- What is expected
The answer should be an exact copy of the lines from the line with "## 8. Evidence Citations" through the last line of the entries, and no other lines.

- Source records
··········
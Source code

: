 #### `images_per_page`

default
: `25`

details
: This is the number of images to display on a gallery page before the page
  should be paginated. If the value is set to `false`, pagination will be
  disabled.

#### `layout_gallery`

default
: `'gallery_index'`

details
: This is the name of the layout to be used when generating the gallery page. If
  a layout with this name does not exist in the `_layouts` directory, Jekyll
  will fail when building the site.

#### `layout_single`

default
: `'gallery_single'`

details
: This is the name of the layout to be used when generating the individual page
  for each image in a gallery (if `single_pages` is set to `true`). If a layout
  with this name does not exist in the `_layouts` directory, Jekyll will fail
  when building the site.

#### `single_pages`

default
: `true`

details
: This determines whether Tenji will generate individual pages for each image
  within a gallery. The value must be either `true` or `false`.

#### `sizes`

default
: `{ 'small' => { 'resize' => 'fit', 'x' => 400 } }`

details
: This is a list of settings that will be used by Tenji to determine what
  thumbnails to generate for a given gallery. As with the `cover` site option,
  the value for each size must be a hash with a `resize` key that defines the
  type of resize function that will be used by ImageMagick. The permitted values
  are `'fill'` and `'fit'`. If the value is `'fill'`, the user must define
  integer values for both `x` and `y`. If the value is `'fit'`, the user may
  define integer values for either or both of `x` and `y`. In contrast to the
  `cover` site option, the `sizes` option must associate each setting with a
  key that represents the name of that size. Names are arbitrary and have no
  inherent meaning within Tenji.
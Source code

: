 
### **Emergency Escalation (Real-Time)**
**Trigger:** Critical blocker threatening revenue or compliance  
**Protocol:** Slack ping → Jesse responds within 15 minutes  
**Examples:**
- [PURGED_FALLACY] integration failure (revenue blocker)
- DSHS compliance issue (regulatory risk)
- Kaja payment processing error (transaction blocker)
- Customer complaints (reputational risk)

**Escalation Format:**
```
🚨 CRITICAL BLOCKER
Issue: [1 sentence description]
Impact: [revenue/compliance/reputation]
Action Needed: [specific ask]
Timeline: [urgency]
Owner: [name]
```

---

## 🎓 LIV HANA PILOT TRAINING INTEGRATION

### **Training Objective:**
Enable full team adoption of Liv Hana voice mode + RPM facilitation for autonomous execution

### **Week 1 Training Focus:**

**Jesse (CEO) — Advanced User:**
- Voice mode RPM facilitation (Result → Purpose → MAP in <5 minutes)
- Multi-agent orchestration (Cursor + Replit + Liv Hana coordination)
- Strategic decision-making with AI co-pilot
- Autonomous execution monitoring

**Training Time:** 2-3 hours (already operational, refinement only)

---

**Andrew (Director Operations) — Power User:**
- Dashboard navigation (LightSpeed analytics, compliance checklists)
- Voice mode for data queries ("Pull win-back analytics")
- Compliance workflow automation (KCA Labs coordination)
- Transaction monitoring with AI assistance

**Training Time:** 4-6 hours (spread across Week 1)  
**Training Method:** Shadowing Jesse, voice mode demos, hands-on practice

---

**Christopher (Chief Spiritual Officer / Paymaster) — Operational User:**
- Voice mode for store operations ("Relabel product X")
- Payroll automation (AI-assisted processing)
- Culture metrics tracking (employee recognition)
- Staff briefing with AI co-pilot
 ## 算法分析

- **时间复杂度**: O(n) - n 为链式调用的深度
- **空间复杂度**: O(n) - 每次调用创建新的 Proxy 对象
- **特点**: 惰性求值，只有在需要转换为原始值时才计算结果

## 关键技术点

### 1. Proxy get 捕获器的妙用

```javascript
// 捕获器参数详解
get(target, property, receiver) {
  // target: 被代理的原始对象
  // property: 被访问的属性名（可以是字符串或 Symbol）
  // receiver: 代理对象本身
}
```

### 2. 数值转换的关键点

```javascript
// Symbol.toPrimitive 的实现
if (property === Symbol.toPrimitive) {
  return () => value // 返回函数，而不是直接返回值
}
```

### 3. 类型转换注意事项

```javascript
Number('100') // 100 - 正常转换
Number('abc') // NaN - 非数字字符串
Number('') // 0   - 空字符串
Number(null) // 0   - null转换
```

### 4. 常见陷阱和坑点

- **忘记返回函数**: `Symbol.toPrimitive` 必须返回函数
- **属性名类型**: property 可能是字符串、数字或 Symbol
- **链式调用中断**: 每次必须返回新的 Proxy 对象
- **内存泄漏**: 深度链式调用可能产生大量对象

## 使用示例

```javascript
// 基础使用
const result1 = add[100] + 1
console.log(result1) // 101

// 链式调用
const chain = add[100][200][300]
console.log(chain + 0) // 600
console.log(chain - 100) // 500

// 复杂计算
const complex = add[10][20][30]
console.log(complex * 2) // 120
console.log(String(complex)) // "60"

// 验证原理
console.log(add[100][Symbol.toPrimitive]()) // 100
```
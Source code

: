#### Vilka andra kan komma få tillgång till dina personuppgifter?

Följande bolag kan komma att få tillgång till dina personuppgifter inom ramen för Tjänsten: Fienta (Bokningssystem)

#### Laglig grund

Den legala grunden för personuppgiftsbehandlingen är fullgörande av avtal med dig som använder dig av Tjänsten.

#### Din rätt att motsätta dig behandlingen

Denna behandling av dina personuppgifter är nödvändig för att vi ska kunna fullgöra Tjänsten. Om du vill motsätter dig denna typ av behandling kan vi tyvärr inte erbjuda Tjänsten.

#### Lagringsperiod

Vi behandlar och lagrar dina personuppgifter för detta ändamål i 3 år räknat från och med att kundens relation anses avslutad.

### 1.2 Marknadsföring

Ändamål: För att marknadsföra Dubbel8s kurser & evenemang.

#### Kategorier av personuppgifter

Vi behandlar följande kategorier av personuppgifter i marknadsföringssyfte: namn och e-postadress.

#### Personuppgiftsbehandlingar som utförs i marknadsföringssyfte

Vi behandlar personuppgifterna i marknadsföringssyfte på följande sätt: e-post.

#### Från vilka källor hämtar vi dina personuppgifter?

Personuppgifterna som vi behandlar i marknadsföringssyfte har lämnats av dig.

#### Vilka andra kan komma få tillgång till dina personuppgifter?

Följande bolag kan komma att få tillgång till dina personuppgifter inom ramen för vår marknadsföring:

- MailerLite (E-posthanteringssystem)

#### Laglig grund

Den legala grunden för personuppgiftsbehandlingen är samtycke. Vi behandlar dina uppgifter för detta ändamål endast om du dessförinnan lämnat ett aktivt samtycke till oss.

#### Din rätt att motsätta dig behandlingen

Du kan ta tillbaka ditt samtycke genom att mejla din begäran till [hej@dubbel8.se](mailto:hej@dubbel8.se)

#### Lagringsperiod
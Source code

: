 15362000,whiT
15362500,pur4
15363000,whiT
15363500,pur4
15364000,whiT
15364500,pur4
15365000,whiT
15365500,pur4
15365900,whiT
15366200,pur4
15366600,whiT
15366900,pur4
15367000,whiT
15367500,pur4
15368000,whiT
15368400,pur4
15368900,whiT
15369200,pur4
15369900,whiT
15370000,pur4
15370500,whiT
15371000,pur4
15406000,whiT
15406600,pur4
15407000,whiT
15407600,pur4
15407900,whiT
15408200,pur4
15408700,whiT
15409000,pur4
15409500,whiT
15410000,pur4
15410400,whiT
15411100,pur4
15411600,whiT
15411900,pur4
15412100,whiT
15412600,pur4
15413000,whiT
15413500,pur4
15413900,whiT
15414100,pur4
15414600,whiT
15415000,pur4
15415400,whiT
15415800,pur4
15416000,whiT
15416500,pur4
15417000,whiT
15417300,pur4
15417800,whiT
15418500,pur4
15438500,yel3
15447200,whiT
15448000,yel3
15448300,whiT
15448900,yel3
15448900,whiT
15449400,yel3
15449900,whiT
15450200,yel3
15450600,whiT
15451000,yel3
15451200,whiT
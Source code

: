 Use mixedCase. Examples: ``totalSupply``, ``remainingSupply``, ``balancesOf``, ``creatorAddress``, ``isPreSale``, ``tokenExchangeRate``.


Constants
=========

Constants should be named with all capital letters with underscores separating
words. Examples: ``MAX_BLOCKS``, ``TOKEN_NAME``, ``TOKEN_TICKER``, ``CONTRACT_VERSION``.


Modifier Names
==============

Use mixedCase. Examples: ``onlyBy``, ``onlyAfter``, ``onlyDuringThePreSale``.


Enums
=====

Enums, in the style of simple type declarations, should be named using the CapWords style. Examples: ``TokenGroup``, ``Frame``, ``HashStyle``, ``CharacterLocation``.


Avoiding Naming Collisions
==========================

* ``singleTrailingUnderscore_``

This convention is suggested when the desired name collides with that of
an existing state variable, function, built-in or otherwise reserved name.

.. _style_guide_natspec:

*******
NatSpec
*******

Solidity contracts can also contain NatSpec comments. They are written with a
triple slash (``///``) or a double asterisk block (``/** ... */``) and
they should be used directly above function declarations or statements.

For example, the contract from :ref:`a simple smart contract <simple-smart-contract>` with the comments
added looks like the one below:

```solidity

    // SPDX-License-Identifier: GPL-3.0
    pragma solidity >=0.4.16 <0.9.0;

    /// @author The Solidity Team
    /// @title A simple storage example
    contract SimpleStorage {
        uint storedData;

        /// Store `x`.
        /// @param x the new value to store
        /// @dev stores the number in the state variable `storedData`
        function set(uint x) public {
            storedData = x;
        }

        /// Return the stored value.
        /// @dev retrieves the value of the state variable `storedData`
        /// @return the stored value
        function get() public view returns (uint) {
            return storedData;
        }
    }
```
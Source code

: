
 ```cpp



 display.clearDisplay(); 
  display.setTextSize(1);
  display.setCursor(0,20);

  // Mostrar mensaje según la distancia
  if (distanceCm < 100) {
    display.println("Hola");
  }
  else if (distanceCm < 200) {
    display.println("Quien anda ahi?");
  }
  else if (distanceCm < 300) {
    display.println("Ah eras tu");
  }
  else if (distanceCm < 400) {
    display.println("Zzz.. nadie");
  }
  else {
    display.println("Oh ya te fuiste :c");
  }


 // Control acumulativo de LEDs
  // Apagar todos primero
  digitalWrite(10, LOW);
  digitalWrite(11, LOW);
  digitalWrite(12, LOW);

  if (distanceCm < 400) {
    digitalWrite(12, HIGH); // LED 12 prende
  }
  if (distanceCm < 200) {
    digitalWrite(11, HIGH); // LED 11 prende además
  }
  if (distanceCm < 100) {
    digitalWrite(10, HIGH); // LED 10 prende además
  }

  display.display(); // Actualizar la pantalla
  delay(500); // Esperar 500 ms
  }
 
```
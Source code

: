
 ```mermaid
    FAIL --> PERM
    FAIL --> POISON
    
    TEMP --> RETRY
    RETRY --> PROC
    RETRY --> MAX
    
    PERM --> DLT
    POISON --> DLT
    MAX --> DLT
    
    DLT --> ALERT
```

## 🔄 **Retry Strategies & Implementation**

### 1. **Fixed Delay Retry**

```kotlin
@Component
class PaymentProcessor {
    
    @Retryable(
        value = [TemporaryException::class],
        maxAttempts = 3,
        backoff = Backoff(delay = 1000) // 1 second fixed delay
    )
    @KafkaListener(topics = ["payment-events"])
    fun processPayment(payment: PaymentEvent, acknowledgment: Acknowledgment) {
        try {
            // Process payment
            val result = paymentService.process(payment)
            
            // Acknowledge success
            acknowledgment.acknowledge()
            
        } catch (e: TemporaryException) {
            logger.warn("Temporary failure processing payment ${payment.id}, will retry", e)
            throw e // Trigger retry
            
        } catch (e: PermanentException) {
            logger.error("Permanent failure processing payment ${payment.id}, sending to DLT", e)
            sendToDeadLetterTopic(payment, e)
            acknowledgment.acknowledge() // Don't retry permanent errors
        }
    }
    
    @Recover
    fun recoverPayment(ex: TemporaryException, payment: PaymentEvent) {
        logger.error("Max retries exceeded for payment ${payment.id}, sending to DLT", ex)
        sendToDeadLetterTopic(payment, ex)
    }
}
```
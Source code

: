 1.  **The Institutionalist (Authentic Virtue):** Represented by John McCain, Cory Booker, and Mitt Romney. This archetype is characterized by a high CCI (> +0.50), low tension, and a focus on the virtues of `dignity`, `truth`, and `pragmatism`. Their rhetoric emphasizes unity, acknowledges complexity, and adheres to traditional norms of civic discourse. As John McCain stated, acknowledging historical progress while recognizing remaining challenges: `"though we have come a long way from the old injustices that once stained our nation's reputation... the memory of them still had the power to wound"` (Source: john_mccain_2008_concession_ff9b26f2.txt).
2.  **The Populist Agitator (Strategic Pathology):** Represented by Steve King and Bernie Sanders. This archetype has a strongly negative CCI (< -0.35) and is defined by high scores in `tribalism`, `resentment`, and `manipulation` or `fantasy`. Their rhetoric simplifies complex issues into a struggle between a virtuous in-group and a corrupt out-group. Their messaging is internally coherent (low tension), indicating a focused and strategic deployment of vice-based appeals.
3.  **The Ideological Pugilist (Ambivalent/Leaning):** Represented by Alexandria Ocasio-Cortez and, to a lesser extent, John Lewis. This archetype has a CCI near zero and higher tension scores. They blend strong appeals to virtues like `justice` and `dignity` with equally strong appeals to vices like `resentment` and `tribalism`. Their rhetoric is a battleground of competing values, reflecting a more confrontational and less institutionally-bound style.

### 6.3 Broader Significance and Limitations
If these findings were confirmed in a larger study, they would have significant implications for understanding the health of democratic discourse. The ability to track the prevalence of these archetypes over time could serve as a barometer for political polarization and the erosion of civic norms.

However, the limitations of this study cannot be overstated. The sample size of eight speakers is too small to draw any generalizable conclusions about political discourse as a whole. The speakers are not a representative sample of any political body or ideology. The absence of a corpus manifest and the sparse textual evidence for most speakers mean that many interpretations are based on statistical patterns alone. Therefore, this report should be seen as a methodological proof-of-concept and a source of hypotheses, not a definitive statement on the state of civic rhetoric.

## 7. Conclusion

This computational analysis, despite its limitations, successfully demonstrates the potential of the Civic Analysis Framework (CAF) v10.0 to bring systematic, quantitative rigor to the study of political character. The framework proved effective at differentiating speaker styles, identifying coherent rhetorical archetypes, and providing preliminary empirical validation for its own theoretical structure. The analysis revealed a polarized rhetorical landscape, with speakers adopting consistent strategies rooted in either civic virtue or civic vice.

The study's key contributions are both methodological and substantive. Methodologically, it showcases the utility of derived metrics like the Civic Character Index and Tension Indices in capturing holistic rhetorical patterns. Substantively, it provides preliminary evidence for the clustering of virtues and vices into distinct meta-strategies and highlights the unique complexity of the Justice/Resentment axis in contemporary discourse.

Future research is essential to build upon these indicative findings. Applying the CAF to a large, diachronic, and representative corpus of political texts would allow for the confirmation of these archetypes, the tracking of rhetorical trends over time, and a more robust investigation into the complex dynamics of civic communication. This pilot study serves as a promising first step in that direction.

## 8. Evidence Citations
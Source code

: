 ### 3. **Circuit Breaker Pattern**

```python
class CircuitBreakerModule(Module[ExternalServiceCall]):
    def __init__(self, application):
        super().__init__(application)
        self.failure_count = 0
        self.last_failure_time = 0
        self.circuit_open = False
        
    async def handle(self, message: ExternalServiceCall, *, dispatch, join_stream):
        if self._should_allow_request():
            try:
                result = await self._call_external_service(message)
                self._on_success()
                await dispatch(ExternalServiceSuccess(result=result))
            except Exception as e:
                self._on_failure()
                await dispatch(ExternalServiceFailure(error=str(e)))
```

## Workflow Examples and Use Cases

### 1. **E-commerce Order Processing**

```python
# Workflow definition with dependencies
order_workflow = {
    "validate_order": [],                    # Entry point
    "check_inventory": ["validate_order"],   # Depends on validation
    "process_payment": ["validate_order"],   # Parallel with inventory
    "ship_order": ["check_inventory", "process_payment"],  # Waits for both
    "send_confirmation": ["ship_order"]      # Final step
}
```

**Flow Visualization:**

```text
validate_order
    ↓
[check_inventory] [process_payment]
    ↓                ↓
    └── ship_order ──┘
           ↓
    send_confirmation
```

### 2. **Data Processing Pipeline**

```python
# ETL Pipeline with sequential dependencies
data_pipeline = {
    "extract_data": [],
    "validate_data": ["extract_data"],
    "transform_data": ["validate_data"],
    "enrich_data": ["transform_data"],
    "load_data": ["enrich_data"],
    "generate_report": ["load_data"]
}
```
··········
- Your response
## 8. Evidence Citations
Source code

: ### 3. **Circuit Breaker Pattern**

```python
class CircuitBreakerModule(Module[ExternalServiceCall]):
    def __init__(self, application):
        super().__init__(application)
        self.failure_count = 0
        self.last_failure_time = 0
        self.circuit_open = False
        
    async def handle(self, message: ExternalServiceCall, *, dispatch, join_stream):
        if self._should_allow_request():
            try:
                result = await self._call_external_service(message)
                self._on_success()
                await dispatch(ExternalServiceSuccess(result=result))
            except Exception as e:
                self._on_failure()
                await dispatch(ExternalServiceFailure(error=str(e)))
```

## Workflow Examples and Use Cases

### 1. **E-commerce Order Processing**

```python
# Workflow definition with dependencies
order_workflow = {
    "validate_order": [],                    # Entry point
    "check_inventory": ["validate_order"],   # Depends on validation
    "process_payment": ["validate_order"],   # Parallel with inventory
    "ship_order": ["check_inventory", "process_payment"],  # Waits for both
    "send_confirmation": ["ship_order"]      # Final step
}
```

**Flow Visualization:**

```text
validate_order
    ↓
[check_inventory] [process_payment]
    ↓                ↓
    └── ship_order ──┘
           ↓
    send_confirmation
```

### 2. **Data Processing Pipeline**

```python
# ETL Pipeline with sequential dependencies
data_pipeline = {
    "extract_data": [],
    "validate_data": ["extract_data"],
    "transform_data": ["validate_data"],
    "enrich_data": ["transform_data"],
    "load_data": ["enrich_data"],
    "generate_report": ["load_data"]
}
```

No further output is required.